## RECORD EXCERPTS
┄┄┄┄┄┄
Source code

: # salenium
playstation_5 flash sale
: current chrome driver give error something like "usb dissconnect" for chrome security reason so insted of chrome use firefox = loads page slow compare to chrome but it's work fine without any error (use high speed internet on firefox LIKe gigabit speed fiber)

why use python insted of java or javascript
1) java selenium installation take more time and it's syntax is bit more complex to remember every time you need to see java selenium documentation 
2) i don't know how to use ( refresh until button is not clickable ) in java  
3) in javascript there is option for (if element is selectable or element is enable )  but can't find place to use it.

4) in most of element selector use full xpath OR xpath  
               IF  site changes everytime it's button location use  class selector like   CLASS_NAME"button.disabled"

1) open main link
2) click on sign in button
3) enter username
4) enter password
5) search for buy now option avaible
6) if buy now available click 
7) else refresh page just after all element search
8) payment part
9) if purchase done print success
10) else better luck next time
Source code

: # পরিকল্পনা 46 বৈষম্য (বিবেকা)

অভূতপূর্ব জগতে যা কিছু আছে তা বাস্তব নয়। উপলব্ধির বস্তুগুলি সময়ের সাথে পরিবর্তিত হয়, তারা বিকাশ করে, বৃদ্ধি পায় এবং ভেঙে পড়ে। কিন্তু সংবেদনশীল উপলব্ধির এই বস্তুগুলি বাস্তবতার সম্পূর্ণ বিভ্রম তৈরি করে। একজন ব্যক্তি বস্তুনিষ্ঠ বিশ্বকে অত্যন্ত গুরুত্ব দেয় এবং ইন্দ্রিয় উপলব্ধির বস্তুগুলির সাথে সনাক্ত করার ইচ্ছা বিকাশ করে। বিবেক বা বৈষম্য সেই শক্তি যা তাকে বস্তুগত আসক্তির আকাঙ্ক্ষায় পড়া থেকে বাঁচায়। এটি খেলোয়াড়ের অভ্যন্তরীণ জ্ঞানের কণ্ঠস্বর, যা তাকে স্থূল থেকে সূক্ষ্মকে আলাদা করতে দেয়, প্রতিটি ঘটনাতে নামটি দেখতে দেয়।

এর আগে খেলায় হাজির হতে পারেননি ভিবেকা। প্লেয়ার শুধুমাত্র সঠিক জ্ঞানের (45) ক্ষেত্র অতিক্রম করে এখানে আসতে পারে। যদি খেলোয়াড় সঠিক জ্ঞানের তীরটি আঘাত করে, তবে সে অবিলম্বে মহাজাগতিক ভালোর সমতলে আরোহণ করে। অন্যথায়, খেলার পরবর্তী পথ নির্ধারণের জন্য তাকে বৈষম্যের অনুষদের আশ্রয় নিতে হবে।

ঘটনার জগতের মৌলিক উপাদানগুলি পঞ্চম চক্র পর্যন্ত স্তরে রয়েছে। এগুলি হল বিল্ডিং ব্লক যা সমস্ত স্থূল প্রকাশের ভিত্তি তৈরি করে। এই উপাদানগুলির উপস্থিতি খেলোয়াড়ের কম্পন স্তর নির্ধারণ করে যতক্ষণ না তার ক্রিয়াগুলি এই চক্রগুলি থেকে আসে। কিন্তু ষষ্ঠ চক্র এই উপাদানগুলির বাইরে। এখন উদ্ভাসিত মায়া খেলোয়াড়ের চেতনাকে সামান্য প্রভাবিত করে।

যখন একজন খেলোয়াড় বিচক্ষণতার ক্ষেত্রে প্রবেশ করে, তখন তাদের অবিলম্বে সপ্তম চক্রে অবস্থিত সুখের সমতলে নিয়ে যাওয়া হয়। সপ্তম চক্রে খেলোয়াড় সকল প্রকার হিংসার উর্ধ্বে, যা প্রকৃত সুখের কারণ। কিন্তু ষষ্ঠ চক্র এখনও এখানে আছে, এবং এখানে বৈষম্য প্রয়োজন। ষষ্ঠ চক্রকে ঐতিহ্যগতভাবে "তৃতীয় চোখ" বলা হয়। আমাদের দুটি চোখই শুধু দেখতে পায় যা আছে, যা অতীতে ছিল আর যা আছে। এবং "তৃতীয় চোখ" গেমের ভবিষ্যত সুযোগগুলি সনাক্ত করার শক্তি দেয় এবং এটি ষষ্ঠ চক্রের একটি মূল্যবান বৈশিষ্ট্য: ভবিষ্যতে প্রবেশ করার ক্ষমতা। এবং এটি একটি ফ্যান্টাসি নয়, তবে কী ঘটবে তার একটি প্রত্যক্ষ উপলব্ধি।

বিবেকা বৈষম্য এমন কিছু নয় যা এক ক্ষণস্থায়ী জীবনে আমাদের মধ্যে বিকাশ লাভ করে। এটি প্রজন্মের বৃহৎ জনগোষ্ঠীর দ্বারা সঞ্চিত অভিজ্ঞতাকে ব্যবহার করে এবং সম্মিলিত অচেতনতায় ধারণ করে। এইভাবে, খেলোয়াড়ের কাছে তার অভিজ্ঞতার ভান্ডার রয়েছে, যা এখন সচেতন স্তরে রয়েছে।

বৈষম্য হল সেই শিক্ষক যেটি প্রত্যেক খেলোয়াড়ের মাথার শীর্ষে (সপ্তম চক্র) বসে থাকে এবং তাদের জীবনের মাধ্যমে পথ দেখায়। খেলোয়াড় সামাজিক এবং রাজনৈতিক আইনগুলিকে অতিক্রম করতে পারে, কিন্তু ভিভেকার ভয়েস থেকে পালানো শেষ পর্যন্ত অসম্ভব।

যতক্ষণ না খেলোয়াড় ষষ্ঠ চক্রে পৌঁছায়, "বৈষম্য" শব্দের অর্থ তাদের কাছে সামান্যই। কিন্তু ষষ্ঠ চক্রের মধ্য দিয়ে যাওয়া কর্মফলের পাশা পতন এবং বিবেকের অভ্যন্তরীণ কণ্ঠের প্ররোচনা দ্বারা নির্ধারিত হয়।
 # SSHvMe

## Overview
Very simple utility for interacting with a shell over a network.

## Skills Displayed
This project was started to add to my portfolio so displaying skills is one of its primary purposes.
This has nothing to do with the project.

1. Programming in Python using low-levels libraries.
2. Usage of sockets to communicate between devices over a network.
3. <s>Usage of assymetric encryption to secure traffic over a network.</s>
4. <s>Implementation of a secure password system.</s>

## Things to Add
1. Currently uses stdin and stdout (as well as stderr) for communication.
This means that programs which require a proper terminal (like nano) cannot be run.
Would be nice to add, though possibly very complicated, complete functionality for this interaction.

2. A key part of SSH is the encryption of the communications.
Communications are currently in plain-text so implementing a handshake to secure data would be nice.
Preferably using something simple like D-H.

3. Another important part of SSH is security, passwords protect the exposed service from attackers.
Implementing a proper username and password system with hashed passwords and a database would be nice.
┄┄┄┄┄┄
## REQUIRED WORK
Which of the lines above hold the string "option"? Copy each one.

## RESULT FOR THIS TASK
3) in javascript there is option for (if element is selectable or element is enable )  but can't find place to use it.
5) search for buy now option avaible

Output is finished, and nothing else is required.